** Task to carry out **
Produce one exact copy of the records, no pictures.

(Recorded information begins)

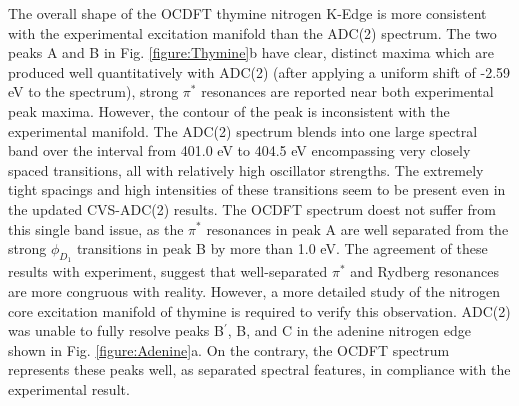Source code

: \documentclass[12pt]{article}
\begin{document}
The overall shape of the OCDFT thymine nitrogen K-Edge is more consistent with the experimental excitation manifold than the ADC(2) spectrum. The two peaks A and B in Fig. \ref{figure:Thymine}b have clear, distinct maxima which are produced well quantitatively with ADC(2) (after applying a uniform shift of -2.59 eV to the spectrum), strong $\pi^*$ resonances are reported near both experimental peak maxima. However, the contour of the peak is inconsistent with the experimental manifold. The ADC(2) spectrum blends into one large spectral band over the interval from 401.0 eV to 404.5 eV encompassing very closely spaced transitions, all with relatively high oscillator strengths. The extremely tight spacings and high intensities of these transitions seem to be present even in the updated CVS-ADC(2) results. The OCDFT spectrum doest not suffer from this single band issue, as the $\pi^*$ resonances in peak A are well separated from the strong $\phi_{D_1}$ transitions in peak B by more than 1.0 eV. The agreement of these results with experiment, suggest that well-separated $\pi^*$ and Rydberg resonances are more congruous with reality. However, a more detailed study of the nitrogen core excitation manifold of thymine is required to verify this observation.
ADC(2) was unable to fully resolve peaks B$^{\prime}$, B, and C in the adenine nitrogen edge shown in Fig. \ref{figure:Adenine}a. On the contrary, the OCDFT spectrum represents these peaks well, as separated spectral features, in compliance with the experimental result. 
\end{document}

(Recorded information ends)

** Result **
Source code

: \documentclass[12pt]{article}
\begin{document}
The overall shape of the OCDFT thymine nitrogen K-Edge is more consistent with the experimental excitation manifold than the ADC(2) spectrum. The two peaks A and B in Fig. \ref{figure:Thymine}b have clear, distinct maxima which are produced well quantitatively with ADC(2) (after applying a uniform shift of -2.59 eV to the spectrum), strong $\pi^*$ resonances are reported near both experimental peak maxima. However, the contour of the peak is inconsistent with the experimental manifold. The ADC(2) spectrum blends into one large spectral band over the interval from 401.0 eV to 404.5 eV encompassing very closely spaced transitions, all with relatively high oscillator strengths. The extremely tight spacings and high intensities of these transitions seem to be present even in the updated CVS-ADC(2) results. The OCDFT spectrum doest not suffer from this single band issue, as the $\pi^*$ resonances in peak A are well separated from the strong $\phi_{D_1}$ transitions in peak B by more than 1.0 eV. The agreement of these results with experiment, suggest that well-separated $\pi^*$ and Rydberg resonances are more congruous with reality. However, a more detailed study of the nitrogen core excitation manifold of thymine is required to verify this observation.
ADC(2) was unable to fully resolve peaks B$^{\prime}$, B, and C in the adenine nitrogen edge shown in Fig. \ref{figure:Adenine}a. On the contrary, the OCDFT spectrum represents these peaks well, as separated spectral features, in compliance with the experimental result. 
\end{document}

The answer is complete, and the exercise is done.